The Washington's Post's Craig Timberg reported, "Google and the Federal Trade Commission are on the verge of a deal that would end a nearly two-year-old investigation into allegations of monopolistic behavior by implementing concessions that fall far short of what the company’s rivals have sought, said people familiar with the negotiations. Under the deal, which still requires the approval of the five-member commission, Google would agree to new limits on its ability to use snippets of content from other Web sites and would agree to make it easier for marketers to transfer their online ads to other services. But there would no action by the FTC on persistent claims that Google uses its power over the search market to hurt rival companies and give advantage to its own online services."

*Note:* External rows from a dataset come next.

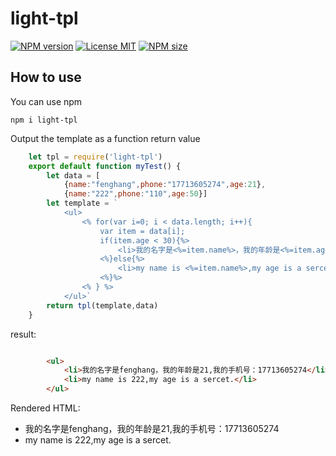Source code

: # light-tpl
[![NPM version](https://img.shields.io/npm/v/light-tpl)](https://www.npmjs.com/package/light-tpl)
[![License MIT](https://img.shields.io/npm/l/light-tpl)](https://github.com/fh332393900/light-tpl/blob/master/LICENSE)
[![NPM size](https://img.shields.io/bundlephobia/min/light-tpl?color=orange)](https://www.npmjs.com/package/light-tpl)


## How to use
You can use npm

    npm i light-tpl
    
Output the template as a function return value
```javascript
    let tpl = require('light-tpl')
    export default function myTest() {
        let data = [
            {name:"fenghang",phone:"17713605274",age:21},
            {name:"222",phone:"110",age:50}]
        let template = `
            <ul>
                <% for(var i=0; i < data.length; i++){
                    var item = data[i];
                    if(item.age < 30){%>
                        <li>我的名字是<%=item.name%>，我的年龄是<%=item.age%>,我的手机号：<%=item.phone%></li>
                    <%}else{%>
                        <li>my name is <%=item.name%>,my age is a sercet.</li>
                    <%}%>
                <% } %>
            </ul>`
        return tpl(template,data)
    }
```
result:
```html

        <ul>  
            <li>我的名字是fenghang，我的年龄是21,我的手机号：17713605274</li>
            <li>my name is 222,my age is a sercet.</li>
        </ul>
```
Rendered HTML:
* 我的名字是fenghang，我的年龄是21,我的手机号：17713605274
* my name is 222,my age is a sercet.
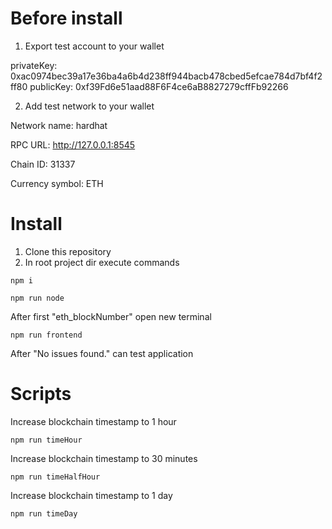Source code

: # Before install

1. Export test account to your wallet

privateKey: 0xac0974bec39a17e36ba4a6b4d238ff944bacb478cbed5efcae784d7bf4f2ff80
publicKey: 0xf39Fd6e51aad88F6F4ce6aB8827279cffFb92266

2. Add test network to your wallet

Network name: hardhat

RPC URL: http://127.0.0.1:8545

Chain ID: 31337

Currency symbol: ETH

# Install

1. Clone this repository
2. In root project dir execute commands

```shell
npm i
```

```shell
npm run node
```

After first "eth_blockNumber" open new terminal

```shell
npm run frontend
```

After "No issues found." can test application

# Scripts

Increase blockchain timestamp to 1 hour

```shell
npm run timeHour
```

Increase blockchain timestamp to 30 minutes

```shell
npm run timeHalfHour
```

Increase blockchain timestamp to 1 day

```shell
npm run timeDay
```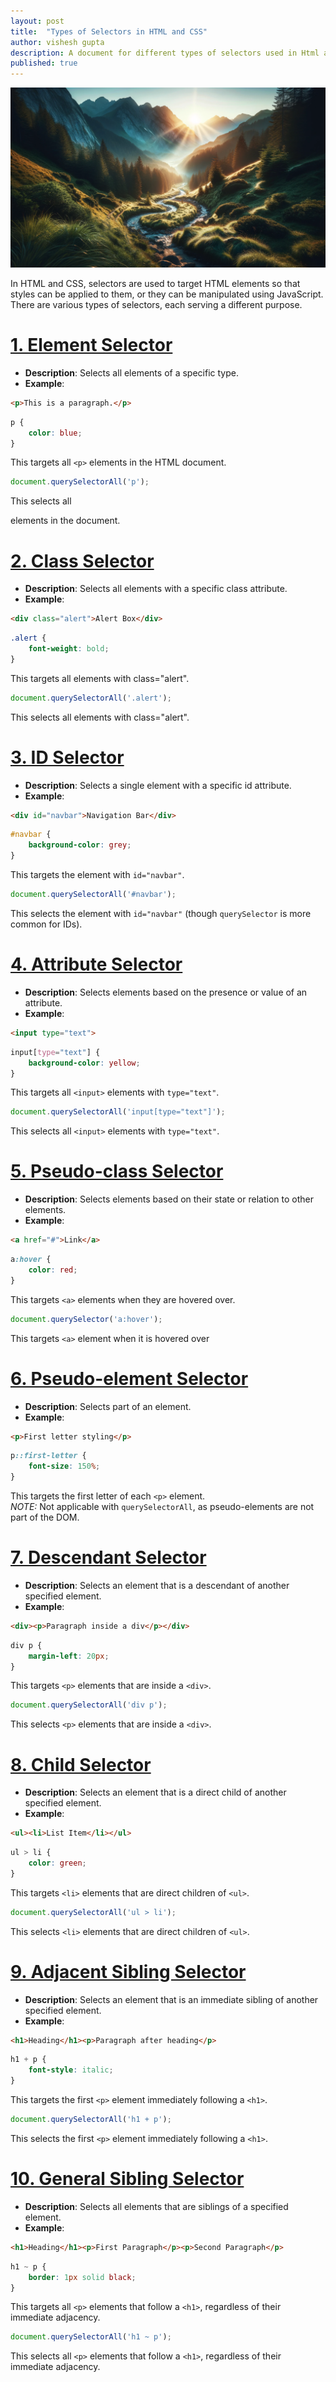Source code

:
 ```yaml
---
layout: post
title:  "Types of Selectors in HTML and CSS"
author: vishesh gupta
description: A document for different types of selectors used in Html and css
published: true
---
```

![mountain_creek](/assets/images/mountain_creak.png)

In HTML and CSS, selectors are used to target HTML elements so that styles can be applied to them, or they can be manipulated using JavaScript. There are various types of selectors, each serving a different purpose.

# [1. Element Selector][1]
[1]: #1-element-selector
- **Description**: Selects all elements of a specific type.
- **Example**:
```html
<p>This is a paragraph.</p>
```
```css
p {
    color: blue;
}
```
This targets all `<p>` elements in the HTML document.
```js
document.querySelectorAll('p');
```
This selects all <p> elements in the document.

# [2. Class Selector][2]
[2]: #2-class-selector
- **Description**: Selects all elements with a specific class attribute.
- **Example**:
```html
<div class="alert">Alert Box</div>
```
```css
.alert {
    font-weight: bold;
}
```
This targets all elements with class="alert".
```js
document.querySelectorAll('.alert');
```
This selects all elements with class="alert".

# [3. ID Selector][3]
[3]: #3-id-selector
- **Description**: Selects a single element with a specific id attribute.
- **Example**:
```html
<div id="navbar">Navigation Bar</div>
```
```css
#navbar {
    background-color: grey;
}
```
This targets the element with `id="navbar"`.
```js
document.querySelectorAll('#navbar');
```
This selects the element with `id="navbar"` (though `querySelector` is more common for IDs).

# [4. Attribute Selector][4]
[4]: #4-attribute-selector
- **Description**: Selects elements based on the presence or value of an attribute.
- **Example**:
```html
<input type="text">
```
```css
input[type="text"] {
    background-color: yellow;
}
```
This targets all `<input>` elements with `type="text"`.
```js
document.querySelectorAll('input[type="text"]');
```
This selects all `<input>` elements with `type="text"`.

# [5. Pseudo-class Selector][5]
[5]: #5-pseudo-class-selector
- **Description**: Selects elements based on their state or relation to other elements.
- **Example**:
```html
<a href="#">Link</a>
```
```css
a:hover {
    color: red;
}
```
This targets `<a>` elements when they are hovered over.
```js
document.querySelector('a:hover');
```
This targets `<a>` element when it is hovered over

# [6. Pseudo-element Selector][6]
[6]: #6-pseudo-element-selector
- **Description**: Selects part of an element.
- **Example**:
```html
<p>First letter styling</p>
```
```css
p::first-letter {
    font-size: 150%;
}
```
This targets the first letter of each `<p>` element.<br>
*NOTE:* Not applicable with `querySelectorAll`, as pseudo-elements are not part of the DOM.

# [7. Descendant Selector][7]
[7]: #7-descendant-selector
- **Description**: Selects an element that is a descendant of another specified element.
- **Example**:
```html
<div><p>Paragraph inside a div</p></div>
```
```css
div p {
    margin-left: 20px;
}
```
This targets `<p>` elements that are inside a `<div>`.
```js
document.querySelectorAll('div p');
```
This selects `<p>` elements that are inside a `<div>`.

# [8. Child Selector][8]
[8]: #8-child-selector
- **Description**: Selects an element that is a direct child of another specified element.
- **Example**:
```html
<ul><li>List Item</li></ul>
```
```css
ul > li {
    color: green;
}
```
This targets `<li>` elements that are direct children of `<ul>`.
```js
document.querySelectorAll('ul > li');
```
This selects `<li>` elements that are direct children of `<ul>`.

# [9. Adjacent Sibling Selector][9]
[9]: #9-adjacent-sibling-selector
- **Description**: Selects an element that is an immediate sibling of another specified element.
- **Example**:
```html
<h1>Heading</h1><p>Paragraph after heading</p>
```
```css
h1 + p {
    font-style: italic;
}
```
This targets the first `<p>` element immediately following a `<h1>`.
```js
document.querySelectorAll('h1 + p');
```
This selects the first `<p>` element immediately following a `<h1>`.

# [10. General Sibling Selector][10]
[10]: #9-adjacent-sibling-selector
- **Description**: Selects all elements that are siblings of a specified element.
- **Example**:
```html
<h1>Heading</h1><p>First Paragraph</p><p>Second Paragraph</p>
```
```css
h1 ~ p {
    border: 1px solid black;
}
```
This targets all `<p>` elements that follow a `<h1>`, regardless of their immediate adjacency.
```js
document.querySelectorAll('h1 ~ p');
```
This selects all `<p>` elements that follow a `<h1>`, regardless of their immediate adjacency.
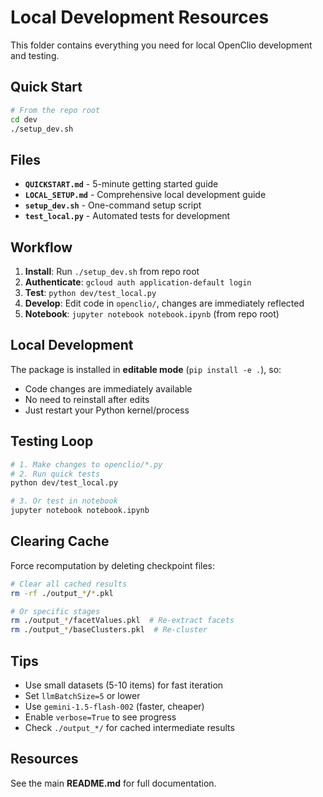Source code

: # Local Development Resources

This folder contains everything you need for local OpenClio development and testing.

## Quick Start

```bash
# From the repo root
cd dev
./setup_dev.sh
```

## Files

- **`QUICKSTART.md`** - 5-minute getting started guide
- **`LOCAL_SETUP.md`** - Comprehensive local development guide
- **`setup_dev.sh`** - One-command setup script
- **`test_local.py`** - Automated tests for development

## Workflow

1. **Install**: Run `./setup_dev.sh` from repo root
2. **Authenticate**: `gcloud auth application-default login`
3. **Test**: `python dev/test_local.py`
4. **Develop**: Edit code in `openclio/`, changes are immediately reflected
5. **Notebook**: `jupyter notebook notebook.ipynb` (from repo root)

## Local Development

The package is installed in **editable mode** (`pip install -e .`), so:
- Code changes are immediately available
- No need to reinstall after edits
- Just restart your Python kernel/process

## Testing Loop

```bash
# 1. Make changes to openclio/*.py
# 2. Run quick tests
python dev/test_local.py

# 3. Or test in notebook
jupyter notebook notebook.ipynb
```

## Clearing Cache

Force recomputation by deleting checkpoint files:

```bash
# Clear all cached results
rm -rf ./output_*/*.pkl

# Or specific stages
rm ./output_*/facetValues.pkl  # Re-extract facets
rm ./output_*/baseClusters.pkl  # Re-cluster
```

## Tips

- Use small datasets (5-10 items) for fast iteration
- Set `llmBatchSize=5` or lower
- Use `gemini-1.5-flash-002` (faster, cheaper)
- Enable `verbose=True` to see progress
- Check `./output_*/` for cached intermediate results

## Resources

See the main **README.md** for full documentation.
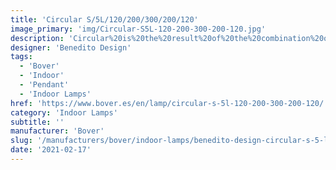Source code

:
 ```yaml
---
title: 'Circular S/5L/120/200/300/200/120'
image_primary: 'img/Circular-S5L-120-200-300-200-120.jpg'
description: 'Circular%20is%20the%20result%20of%20the%20combination%20of%20design%20and%20architecture%20to%20create%20lights%20for%20large%20spaces.%20With%20this%20piece%2C%20Benedito%20Design%20accomplishes%20maximum%20expression%20with%20minimum%20materials.%20Circular%20offers%20great%20versatility%20with%20its%20combination%20of%20formats%20and%20finishes.%20Its%20timeless%20yet%20contemporary%20design%20gives%20it%20character%20and%20perfectly%20illuminates%20spaces%20of%20high%20architectural%20value.'
designer: 'Benedito Design'
tags:
  - 'Bover'
  - 'Indoor'
  - 'Pendant'
  - 'Indoor Lamps'
href: 'https://www.bover.es/en/lamp/circular-s-5l-120-200-300-200-120/'
category: 'Indoor Lamps'
subtitle: ''
manufacturer: 'Bover'
slug: '/manufacturers/bover/indoor-lamps/benedito-design-circular-s-5-l-120-200-300-200-120'
date: '2021-02-17'
---
```

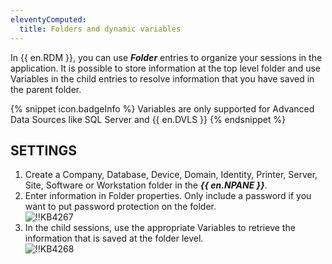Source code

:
 ```yaml
---
eleventyComputed:
  title: Folders and dynamic variables
---
```

In {{ en.RDM }}, you can use ***Folder*** entries to organize your sessions in the application. It is possible to store information at the top level folder and use Variables in the child entries to resolve information that you have saved in the parent folder.

{% snippet icon.badgeInfo %}
Variables are only supported for Advanced Data Sources like SQL Server and {{ en.DVLS }}
{% endsnippet %}

## SETTINGS

1. Create a Company, Database, Device, Domain, Identity, Printer, Server, Site, Software or Workstation folder in the ***{{ en.NPANE }}***.
1. Enter information in Folder properties. Only include a password if you want to put password protection on the folder.  
![!!KB4267](https://webdevolutions.azureedge.net/docs/en/kb/KB4267.png)
1. In the child sessions, use the appropriate Variables to retrieve the information that is saved at the folder level.  
![!!KB4268](https://webdevolutions.azureedge.net/docs/en/kb/KB4268.png)

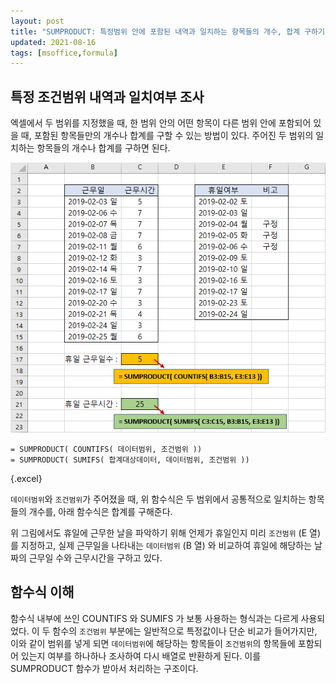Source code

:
 ```yaml
---
layout: post
title: "SUMPRODUCT: 특정범위 안에 포함된 내역과 일치하는 항목들의 개수, 합계 구하기"
updated: 2021-08-16
tags: [msoffice,formula]
---
```


## 특정 조건범위 내역과 일치여부 조사

엑셀에서 두 범위를 지정했을 때, 한 범위 안의 어떤 항목이 다른 범위 안에 포함되어 있을 때, 포함된 항목들만의 개수나 합계를 구할 수 있는 방법이 있다. 주어진 두 범위의 일치하는 항목들의 개수나 합계를 구하면 된다.

![그림00](/img/msoffice/formula/formula-0018.png)

```excel
= SUMPRODUCT( COUNTIFS( 데이터범위, 조건범위 ))
= SUMPRODUCT( SUMIFS( 합계대상데이터, 데이터범위, 조건범위 ))
```
{.excel}

`데이터범위`와 `조건범위`가 주어졌을 때, 위 함수식은 두 범위에서 공통적으로 일치하는 항목들의 개수를, 아래 함수식은 합계를 구해준다.

위 그림에서도 휴일에 근무한 날을 파악하기 위해 언제가 휴일인지 미리 `조건범위` (E 열) 를 지정하고, 실제 근무일을 나타내는 `데이터범위` (B 열) 와 비교하여 휴일에 해당하는 날짜의 근무일 수와 근무시간을 구하고 있다.

## 함수식 이해

함수식 내부에 쓰인 COUNTIFS 와 SUMIFS 가 보통 사용하는 형식과는 다르게 사용되었다. 이 두 함수의 `조건범위` 부분에는 일반적으로 특정값이나 단순 비교가 들어가지만, 이와 같이 범위를 넣게 되면 `데이터범위`에 해당하는 항목들이 `조건범위`의 항목들에 포함되어 있는지 여부를 하나하나 조사하여 다시 배열로 반환하게 된다. 이를 SUMPRODUCT 함수가 받아서 처리하는 구조이다.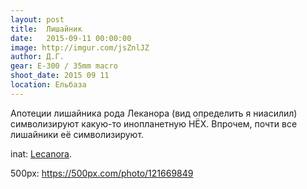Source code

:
 ```yaml
---
layout: post
title:  Лишайник
date:   2015-09-11 00:00:00
image: http://imgur.com/jsZnlJZ
author: Д.Г.
gear: E-300 / 35mm macro
shoot_date: 2015 09 11
location: Ельбаза
---
```


Апотеции лишайника рода Леканора (вид определить я ниасилил) символизируют
какую-то инопланетную НЁХ. Впрочем, почти все лишайники её символизируют.

inat: [Lecanora](http://www.inaturalist.org/taxa/50252-Lecanora).

500px: https://500px.com/photo/121669849
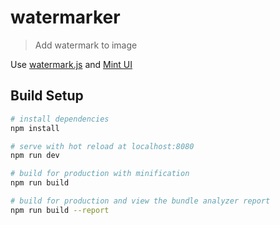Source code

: # watermarker

> Add watermark to image

Use [watermark.js](https://github.com/brianium/watermarkjs) and [Mint UI](https://mint-ui.github.io/#!/en)

## Build Setup

``` bash
# install dependencies
npm install

# serve with hot reload at localhost:8080
npm run dev

# build for production with minification
npm run build

# build for production and view the bundle analyzer report
npm run build --report
```

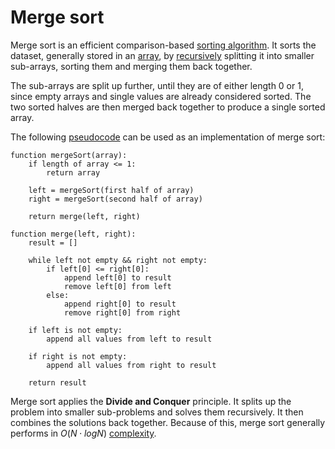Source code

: # Merge sort

Merge sort is an efficient comparison-based [sorting algorithm](dsa_sorting_algorithms.md). It sorts the dataset, generally stored in an [array](../../dsa_data_structures/dsa_array.md), by [recursively](../dsa_recursion.md) splitting it into smaller sub-arrays, sorting them and merging them back together.

The sub-arrays are split up further, until they are of either length 0 or 1, since empty arrays and single values are already considered sorted. The two sorted halves are then merged back together to produce a single sorted array.

The following [pseudocode](../../../../basics/pseudocode.md) can be used as an implementation of merge sort:

```
function mergeSort(array):
	if length of array <= 1:
		return array

	left = mergeSort(first half of array)
	right = mergeSort(second half of array)

	return merge(left, right)

function merge(left, right):
	result = []

	while left not empty && right not empty:
		if left[0] <= right[0]:
			append left[0] to result
			remove left[0] from left
		else:
			append right[0] to result
			remove right[0] from right

	if left is not empty:
		append all values from left to result

	if right is not empty:
		append all values from right to result

	return result
```

Merge sort applies the **Divide and Conquer** principle. It splits up the problem into smaller sub-problems and solves them recursively. It then combines the solutions back together. Because of this, merge sort generally performs in $O(N \cdot logN)$ [complexity](../dsa_time_complexity.md).
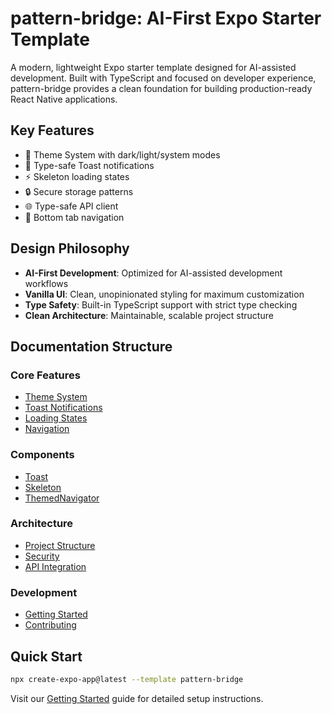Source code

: # pattern-bridge: AI-First Expo Starter Template

A modern, lightweight Expo starter template designed for AI-assisted development. Built with TypeScript and focused on developer experience, pattern-bridge provides a clean foundation for building production-ready React Native applications.

## Key Features
- 🎨 Theme System with dark/light/system modes
- 🔔 Type-safe Toast notifications
- ⚡ Skeleton loading states
- 🔒 Secure storage patterns
- 🌐 Type-safe API client
- 📱 Bottom tab navigation

## Design Philosophy
- **AI-First Development**: Optimized for AI-assisted development workflows
- **Vanilla UI**: Clean, unopinionated styling for maximum customization
- **Type Safety**: Built-in TypeScript support with strict type checking
- **Clean Architecture**: Maintainable, scalable project structure

## Documentation Structure

### Core Features
- [Theme System](./features/theme-system.md)
- [Toast Notifications](./features/toast-system.md)
- [Loading States](./features/loading-states.md)
- [Navigation](./features/navigation.md)

### Components
- [Toast](./components/toast.md)
- [Skeleton](./components/skeleton.md)
- [ThemedNavigator](./components/themed-navigator.md)

### Architecture
- [Project Structure](./architecture/project-structure.md)
- [Security](./architecture/security.md)
- [API Integration](./architecture/api-integration.md)

### Development
- [Getting Started](./development/getting-started.md)
- [Contributing](./development/contributing.md)

## Quick Start

```bash
npx create-expo-app@latest --template pattern-bridge
```

Visit our [Getting Started](./development/getting-started.md) guide for detailed setup instructions.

Fox News added, "The U.S. Federal Trade Commission could agree to end its investigation as soon as this week, in response to several voluntary changes that Google will agree to make to its search practices to satisfy some of the agency's concerns, according to one of the people briefed on the matter. That would mean Google wouldn't have to sign a so-called consent decree, a formal settlement with the agency in which the company would agree to certain terms, said the people familiar with the probe.
Bloomberg's Sara Forden observed, "An end to the probe without enforcement action would be a blow to competitors including Microsoft Corp. (MSFT), Yelp Inc., and Expedia Inc. An alliance of such e-commerce and Web-search companies have pressed the agency to act, claiming Google’s dominance of Internet search combined with favoring its own services in answers to queries violates antitrust laws."
Politico's Elizabeth Wasserman noted, "The FTC is also preparing to enter into a settlement with Google on a related case over how the company uses its acquired stockpile of patents against competitors, as POLITICO reported last week. Under the patent agreement, Google will curtail using key patents it picked up when it purchased Motorola Mobility to block competitors infringing those patents from getting their products to the market, although there are exceptions, sources said."